Since its adoption in 2004, the progress noted in the implementation of resolution 1540 (2004) has been important. Today, a majority of States in the world have adopted measures to replicate the provisions of the resolution in their national legislation, and the main international, regional and subregional organizations have adopted strategies to promote and implement that important resolution. In that regard, we must continue to encourage countries that have not yet done so to provide the Committee with a report on the implementation of the resolution in their national legislation.
Over the past 10 years, the Committee has also continued its cooperation with several international, regional and subregional organizations, as well as with other subsidiary bodies of the Council whose activities are aligned with the goals of resolution 1540 (2004). The Committee has much to gain from expanded cooperation with the international bodies responsible for combating the proliferation of weapons of mass destruction, in particular in developing partnerships related to technical assistance. We hope that this cooperation will continue unhindered.
In the light of those developments, the Committee should undertake a strategic review of the implementation of resolution 1540 (2004) in the longer term and to incorporate the results of that analysis in the Committee’s comprehensive review in 2016. The presidential statement adopted at the start of the month paves the way for conducting that important exercise.

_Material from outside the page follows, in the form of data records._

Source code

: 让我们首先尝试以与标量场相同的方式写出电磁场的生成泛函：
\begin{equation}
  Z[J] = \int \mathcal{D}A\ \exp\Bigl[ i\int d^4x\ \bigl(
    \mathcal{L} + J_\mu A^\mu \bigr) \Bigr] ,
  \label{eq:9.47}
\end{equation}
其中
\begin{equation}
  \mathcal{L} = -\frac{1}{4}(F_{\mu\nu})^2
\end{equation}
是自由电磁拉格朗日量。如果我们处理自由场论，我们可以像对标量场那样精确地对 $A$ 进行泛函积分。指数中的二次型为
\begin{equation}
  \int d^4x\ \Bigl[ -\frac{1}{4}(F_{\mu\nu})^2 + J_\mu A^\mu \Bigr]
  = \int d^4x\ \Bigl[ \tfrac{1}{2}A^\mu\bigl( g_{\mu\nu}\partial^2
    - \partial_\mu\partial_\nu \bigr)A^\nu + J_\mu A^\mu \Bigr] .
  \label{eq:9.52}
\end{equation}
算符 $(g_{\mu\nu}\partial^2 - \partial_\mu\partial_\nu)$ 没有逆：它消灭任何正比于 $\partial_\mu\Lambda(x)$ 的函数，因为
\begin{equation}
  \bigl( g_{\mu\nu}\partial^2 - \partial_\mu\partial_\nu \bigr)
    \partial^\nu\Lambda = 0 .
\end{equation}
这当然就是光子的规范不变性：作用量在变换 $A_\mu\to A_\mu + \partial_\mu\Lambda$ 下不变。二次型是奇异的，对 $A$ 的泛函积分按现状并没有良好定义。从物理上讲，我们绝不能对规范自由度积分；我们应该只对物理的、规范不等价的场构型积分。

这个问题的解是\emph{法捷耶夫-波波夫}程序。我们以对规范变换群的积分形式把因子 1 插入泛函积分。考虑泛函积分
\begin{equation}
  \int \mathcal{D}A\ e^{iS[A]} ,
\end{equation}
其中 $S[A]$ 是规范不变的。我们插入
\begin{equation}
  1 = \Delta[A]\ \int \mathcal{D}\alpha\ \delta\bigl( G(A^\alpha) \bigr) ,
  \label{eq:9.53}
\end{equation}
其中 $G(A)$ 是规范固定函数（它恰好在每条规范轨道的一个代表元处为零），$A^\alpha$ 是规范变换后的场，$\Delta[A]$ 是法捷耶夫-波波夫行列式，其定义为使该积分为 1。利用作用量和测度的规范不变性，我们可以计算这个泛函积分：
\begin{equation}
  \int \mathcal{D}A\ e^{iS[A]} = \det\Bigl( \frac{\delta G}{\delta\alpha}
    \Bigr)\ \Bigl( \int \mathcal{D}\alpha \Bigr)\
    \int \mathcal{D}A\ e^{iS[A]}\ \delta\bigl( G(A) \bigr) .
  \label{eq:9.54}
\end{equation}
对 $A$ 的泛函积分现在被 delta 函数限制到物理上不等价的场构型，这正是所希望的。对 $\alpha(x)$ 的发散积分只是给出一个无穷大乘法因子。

In conclusion, to meet the growing challenge of terrorism, we must continue to promote close cooperation between all structures combatting that phenomenon. It would be useful for the fourth review of the United Nations Global Counter-Terrorism Strategy, which will take place in June, to address strengthened coordination, as well as emerging problems, such as that of foreign combatants, so that the international community is better equipped to confront those threats.